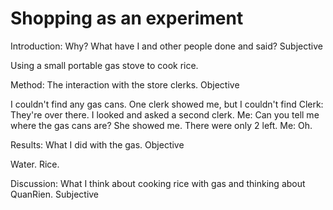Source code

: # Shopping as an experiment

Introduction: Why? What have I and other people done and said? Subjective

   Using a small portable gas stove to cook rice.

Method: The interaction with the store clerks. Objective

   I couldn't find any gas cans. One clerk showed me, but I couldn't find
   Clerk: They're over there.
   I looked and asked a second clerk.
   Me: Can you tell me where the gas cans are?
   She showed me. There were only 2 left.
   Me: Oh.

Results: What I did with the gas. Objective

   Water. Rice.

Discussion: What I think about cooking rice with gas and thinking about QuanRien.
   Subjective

== WHAT YOU HAVE TO DO ==
Your job is to copy each entry exactly as written; the pictures do not go in.

== RESPONSE ==
Source code

: # Shopping as an experiment

Introduction: Why? What have I and other people done and said? Subjective

   Using a small portable gas stove to cook rice.

Method: The interaction with the store clerks. Objective

   I couldn't find any gas cans. One clerk showed me, but I couldn't find
   Clerk: They're over there.
   I looked and asked a second clerk.
   Me: Can you tell me where the gas cans are?
   She showed me. There were only 2 left.
   Me: Oh.

Results: What I did with the gas. Objective

   Water. Rice.

Discussion: What I think about cooking rice with gas and thinking about QuanRien.
   Subjective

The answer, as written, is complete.